Imagine using your financial modeling and negotiating skills to secure affordable HIV/AIDS drugs from pharmaceutical companies. Imagine implementing a company-wide policy offering health care services to your employees in your emerging markets operations, increasing life expectancy, and decreasing mortality.
Imagine securing a safe, healthy and efficient labor force. Imagine developing a business plan that maps out how to best implement a nation-wide anti-retroviral drugs program. Imagine using market segmentation to serve pressing health needs of women and children. These are all on-going activities discussed by prominent business and non-profit leaders at last week's "Business and the Global HIV/AIDS Pandemic" panel, hosted by the Africana Association, Managers in International Development, and SIPA's Pan-African Network. By highlighting their experiences, the panelists considered the vast applicability of business resources and skills to fight HIV/AIDS.
The panel discussion, attended by over 60 students from across the university and the city, provided an opportunity for public and private organizations to share initiatives taken and challenges encountered in the fight against the HIV/AIDS epidemic. The engaging panel discussion began with sobering reminders that 8,500 people continue to die from AIDS and 14,000 are infected with the HIV virus every day. The reality is that the epidemic is leading to a population of orphans and an entire missing generation in some countries. This, combined with the fact that the World Health Organization has not lived up to its commitment to get at least 3 million sufferers on ARV treatment led Trevor Neilson, Executive Director, Global Business Coalition (GBC) on HIV/AIDS, to the conclusion that this years World AIDS day is a sad one.

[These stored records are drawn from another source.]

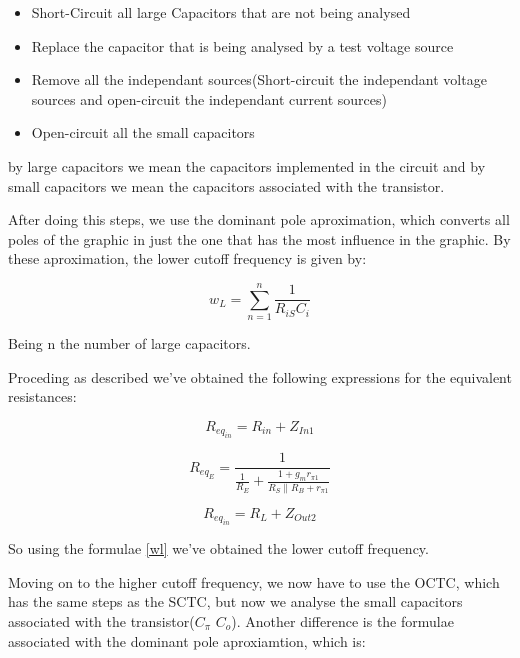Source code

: \begin{itemize}

\item Short-Circuit all large Capacitors that are not being analysed 
\item Replace the capacitor that is being analysed by a test voltage source
\item Remove all the independant sources(Short-circuit the independant voltage sources and open-circuit the independant current sources) 
\item Open-circuit all the small capacitors

\end{itemize}

by large capacitors we mean the capacitors implemented in the circuit and by small capacitors we mean the capacitors associated with the transistor.

After doing this steps, we use the dominant pole aproximation, which converts all poles of the graphic in just the one that has the most influence in the graphic. By these aproximation, the lower cutoff frequency is given by:

\begin{equation}
w_L = \sum_{n = 1}^n \frac{1}{R_{iS}C_i}
\label{wl}
\end{equation} 

Being n the number of large capacitors.

Proceding as described we've obtained the following expressions for the equivalent resistances:

\begin{equation}
R_{eq_{in}} = R_{in} + Z_{In1}
\end{equation} 

\begin{equation}
R_{eq_{E}} = \frac{1}{\frac{1}{R_E}+\frac{1+g_mr_{\pi 1}}{R_S \parallel R_B + r_{\pi 1}}}
\end{equation} 

\begin{equation}
R_{eq_{in}} = R_{L} + Z_{Out2}
\end{equation} 

So using the formulae \ref{wl} we've obtained the lower cutoff frequency.

Moving on to the higher cutoff frequency, we now have to use the OCTC, which has the same steps as the SCTC, but now we analyse the small capacitors associated with the transistor($C_{\pi}$ $C_{o}$). Another difference is the formulae associated with the dominant pole aproxiamtion, which is:

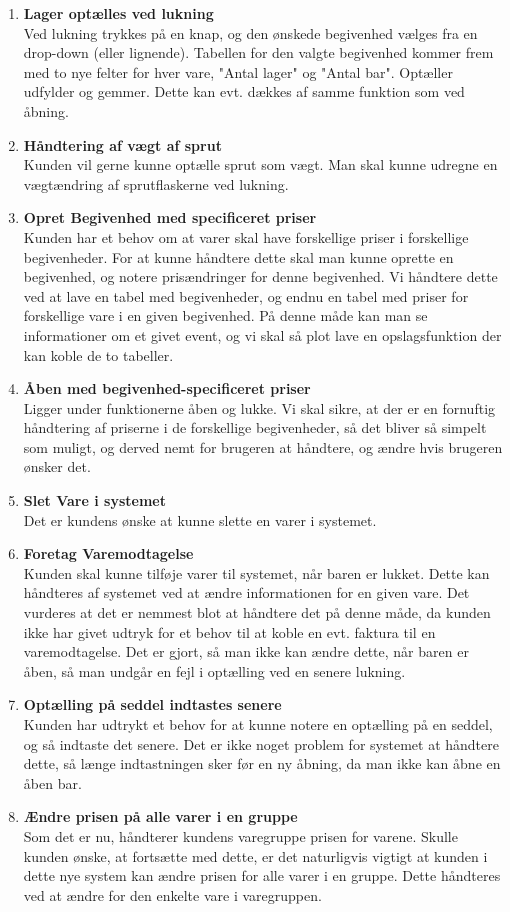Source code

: \documentclass[]{article}
\begin{document}
\begin{enumerate} [label= \# \arabic*:]
	\item \textbf{Lager optælles ved lukning} \\Ved lukning trykkes på en knap, og den ønskede begivenhed vælges fra en drop-down (eller lignende). Tabellen for den valgte begivenhed kommer frem med to nye felter for hver vare, "Antal lager" og "Antal bar".  Optæller udfylder og gemmer. Dette kan evt. dækkes af samme funktion som ved åbning.
	\item  \textbf{Håndtering af vægt af sprut} \\Kunden vil gerne kunne optælle sprut som vægt. Man skal kunne udregne en vægtændring af sprutflaskerne ved lukning. 
	\item  \textbf{Opret Begivenhed med specificeret priser} \\ Kunden har et behov om at varer skal have forskellige priser i forskellige begivenheder. For at kunne håndtere dette skal man kunne oprette en begivenhed, og notere prisændringer for denne begivenhed. Vi håndtere dette ved at lave en tabel med begivenheder, og endnu en tabel med priser for forskellige vare i en given begivenhed. På denne måde kan man se informationer om et givet event, og vi skal så plot lave en opslagsfunktion der kan koble de to tabeller. 
	\item  \textbf{Åben med begivenhed-specificeret priser} \\Ligger under funktionerne åben og lukke. Vi skal sikre, at der er en fornuftig håndtering af priserne i de forskellige begivenheder, så det bliver så simpelt som muligt, og derved 	nemt for brugeren at håndtere, og ændre hvis brugeren ønsker det.
	\item  \textbf{Slet Vare i systemet} \\ Det er kundens ønske at kunne slette en varer i systemet.
	\item  \textbf{Foretag Varemodtagelse} \\ Kunden skal kunne tilføje varer til systemet, når baren er lukket. Dette kan håndteres af systemet ved at ændre informationen for en given vare. Det vurderes at det er nemmest blot at håndtere det på denne måde, da kunden ikke har givet udtryk for et behov til at koble en evt. faktura til en varemodtagelse. Det er gjort, så man ikke kan ændre dette, når baren er åben, så man undgår en fejl i optælling ved en senere lukning.
	\item  \textbf{Optælling på seddel indtastes senere} \\ Kunden har udtrykt et behov for at kunne notere en optælling på en seddel, og så indtaste det senere. Det er ikke noget problem for systemet at håndtere dette, så længe indtastningen sker før en ny åbning, da man ikke kan åbne en åben bar. 
	\item  \textbf{Ændre prisen på alle varer i en gruppe} \\ Som det er nu, håndterer kundens varegruppe prisen for varene. Skulle kunden ønske, at fortsætte med dette, er det naturligvis vigtigt at kunden i dette nye system kan ændre prisen for alle varer i en gruppe. Dette håndteres ved at ændre for den enkelte vare i varegruppen.
	\label{UseCases}
\end{enumerate}
\pagebreak[3]
\end{document}

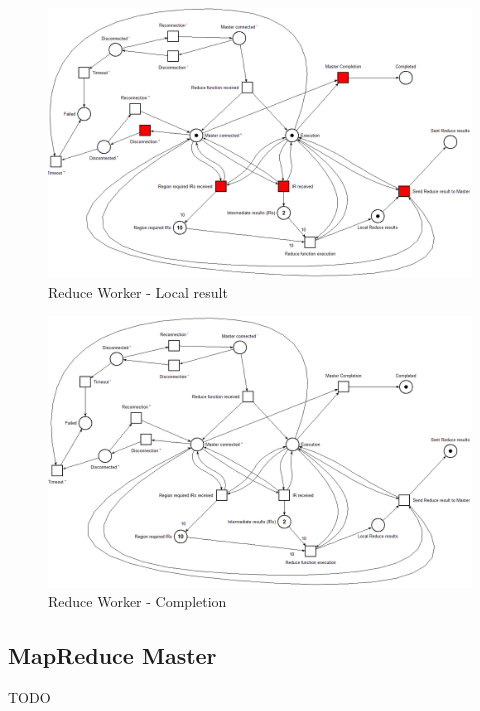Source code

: \begin{figure}[!ht]
    \centering
    \includegraphics[width=\linewidth]{document/chapters/chapter_6/images/reduce_worker_petri_net_1.png}
    \caption{Reduce Worker - Local result}
    \label{fig:map_worker_petri_net_1}
\end{figure}

\begin{figure}[!ht]
    \centering
    \includegraphics[width=\linewidth]{document/chapters/chapter_6/images/reduce_worker_petri_net_2.png}
    \caption{Reduce Worker - Completion}
    \label{fig:map_worker_petri_net_2}
\end{figure}

\subsection{MapReduce Master}
TODO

The statistics are clear indicators that more work needs to be done to develop new methods and approaches to fight the pandemic. The good news is that we have begun taking it seriously, several organizations are initiating programs to ensure that this trend does not continue, and there is a tremendous amount of opportunity for private enterprises and individuals to apply their business prowess to tackling numerous unexplored dimensions to the problem and facilitating its solution.
Trevor Neilson spoke about the 200+ member companies worldwide that are dedicated to meeting the challenges of the AIDS pandemic through access to the business sector's unique skills and expertise. For the first time at Columbia Business School, Global Business Coalition on HIV/AIDS publicly announced the creation of the first measurement system for business and AIDS. The new Best Practice AIDS Standard is a quantitative self-assessment tool that measures a company's involvement and guides business strategies for addressing the AIDS pandemic. The Best-Practice AIDS Standard (B-PAS) tool is built upon experiences that companies have had in designing AIDS programs and global initiatives. Some of the primary components to the standard include Corporate Philanthropy, Business Associates and Supply Chain Engagement and Advocacy and Leadership.
Mr. Neilson also highlighted the need for a public-private approach to fighting the disease. There is no way any government or company, by itself, can tackle this disease given its grave multidimensional impacts. Samir Khalil, Executive Director of HIV Policy & External Affairs, Europe Middle East & Africa, Merck & Co. presented Merck's HIV/AIDS program in Botswana, the African Comprehensive HIV/AIDS Partnerships (ACHAP) to which Merck contributes diagnostic and testing services, resource centers at hospitals and daycare facilities for orphans, grants to fund local initiatives, health car worker training and free drugs.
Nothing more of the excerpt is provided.